– Pai o que são isso no seu rosto? Diz a pequenina a tocar as marcas no rosto do pai.

– São desenhos filha. Responde o pai afagando os fartos cabelos negros da filha.

-Quem os desenhou papai? Pergunta a pequena com olhos cheios de curiosidade.

– A vida! São desenhos pintados pela vida filha. Responde o pai, com lágrimas nos olhos.

 

Naquele rosto marcado, linhas, rugas e cicatrizes são marcas deixadas na pele de toda uma vida. O olhar guarda recordações de visões e infinidades de imagens vistas ao longo do tempo vivido. O homem guarda em si em sua face a obra da vida, não apenas marcas de feridas, dores vividas, alegrias inusitadas, trata-se da arte esculpidas pela vida ao longo de seu tempo vivido.

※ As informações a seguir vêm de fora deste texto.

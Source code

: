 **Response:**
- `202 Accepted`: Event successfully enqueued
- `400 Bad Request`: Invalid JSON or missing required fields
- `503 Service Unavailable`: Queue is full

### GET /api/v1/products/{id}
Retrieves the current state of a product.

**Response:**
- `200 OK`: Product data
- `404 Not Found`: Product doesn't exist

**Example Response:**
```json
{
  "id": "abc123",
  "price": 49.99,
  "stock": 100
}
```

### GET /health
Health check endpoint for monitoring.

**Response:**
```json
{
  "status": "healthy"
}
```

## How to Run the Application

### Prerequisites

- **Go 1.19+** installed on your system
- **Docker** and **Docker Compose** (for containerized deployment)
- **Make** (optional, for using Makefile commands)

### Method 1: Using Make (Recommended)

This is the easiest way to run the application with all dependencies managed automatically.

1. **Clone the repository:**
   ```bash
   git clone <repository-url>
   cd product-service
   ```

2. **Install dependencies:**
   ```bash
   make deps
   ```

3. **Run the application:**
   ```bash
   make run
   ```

Passado guardado e traçado pelo pincel do tempo, as marca disfarçam o olhar cansado, pesaroso das noites e dias que estão por seguir… Os velhos amores também deixaram gravados sua arte, no rosto do homem que suspira. Estes são os mais profundos, pois pintam com a tinta sangue do coração que pulsa no peito daquele pobre homem, amores que chegam não esquentam lugares, não mais espaços. No olhar os sonhos antigos, carregam de dor os suspiros, e o presente persiste em rotas marcas de rostos mostrar o futuro não vivido.

anuncieO orgulho das marcas que tempo fez está naquele olhar, se as cicatrizes existem, se as marcam existem é por que eu vivi a vida que a mim foi dada, eu não sucumbi ao medo, não fui covarde, que meu corpo seja a tela para arte da vida que exponha os tombos que dei meus tropeços, meus arranhões minhas decepções! Se a vida me pintou assim que eu seja a tela viva de todos os sentimentos vividos, sejam eles alegres ou sofridos, mas vividas sim vividas!

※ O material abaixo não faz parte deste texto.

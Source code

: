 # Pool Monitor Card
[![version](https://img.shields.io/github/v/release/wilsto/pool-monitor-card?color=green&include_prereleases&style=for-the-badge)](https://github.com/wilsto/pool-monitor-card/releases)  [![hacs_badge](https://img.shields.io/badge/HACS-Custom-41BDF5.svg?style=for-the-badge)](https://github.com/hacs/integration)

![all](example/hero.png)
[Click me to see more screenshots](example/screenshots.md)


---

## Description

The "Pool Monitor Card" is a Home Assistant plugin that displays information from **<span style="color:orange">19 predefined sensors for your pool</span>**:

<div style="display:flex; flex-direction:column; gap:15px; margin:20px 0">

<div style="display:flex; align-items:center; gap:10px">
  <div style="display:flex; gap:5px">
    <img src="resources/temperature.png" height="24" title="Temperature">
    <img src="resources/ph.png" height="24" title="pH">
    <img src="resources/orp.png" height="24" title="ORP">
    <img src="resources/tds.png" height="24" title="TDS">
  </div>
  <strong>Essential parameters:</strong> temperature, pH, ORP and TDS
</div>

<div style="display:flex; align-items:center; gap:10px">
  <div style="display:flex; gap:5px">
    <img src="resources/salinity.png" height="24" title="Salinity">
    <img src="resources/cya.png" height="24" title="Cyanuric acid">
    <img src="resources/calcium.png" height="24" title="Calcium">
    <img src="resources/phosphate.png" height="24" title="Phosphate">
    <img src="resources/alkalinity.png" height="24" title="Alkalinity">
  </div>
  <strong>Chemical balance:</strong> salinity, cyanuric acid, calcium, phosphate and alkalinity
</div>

Não tenho pesar, nem medo, não me recinto de nada vivido, já fui moço, já fui homem, já fui menino, hoje sou o resultado dos traçados do meu destino. Estou velho, cansado, mas estou vivo, a idade me limita, mas, não me tira das mãos os pinceis da vida. Não tenho por que entristecer ainda tenho um corpo inteiro de rugas para pintar, a minha arte é a minha vida! Os fios brancos de portas reluzentes, a dificuldade de ouvir ou de engolir, não me impediu de empunhar tremulamente esses pinceis.

Foram tantas dores, desgostos, lágrimas, mágoas que hoje estão retratadas em meus rostos, que por vezes clamei: – Pai sei que moro! Mas não foram as derrotas, que me impediram de buscar as vitórias, elas juntas lado a lado me ensinaram a valiosa lição que marcas pintadas pela vida que pincelam dias a pós dias no surrado semblante do homem que peleja para se manter vivo, a certeza de o tempo somente ele é vivido se for sofrido, se for sorrindo, se for chorando, se for cantando se for vivendo!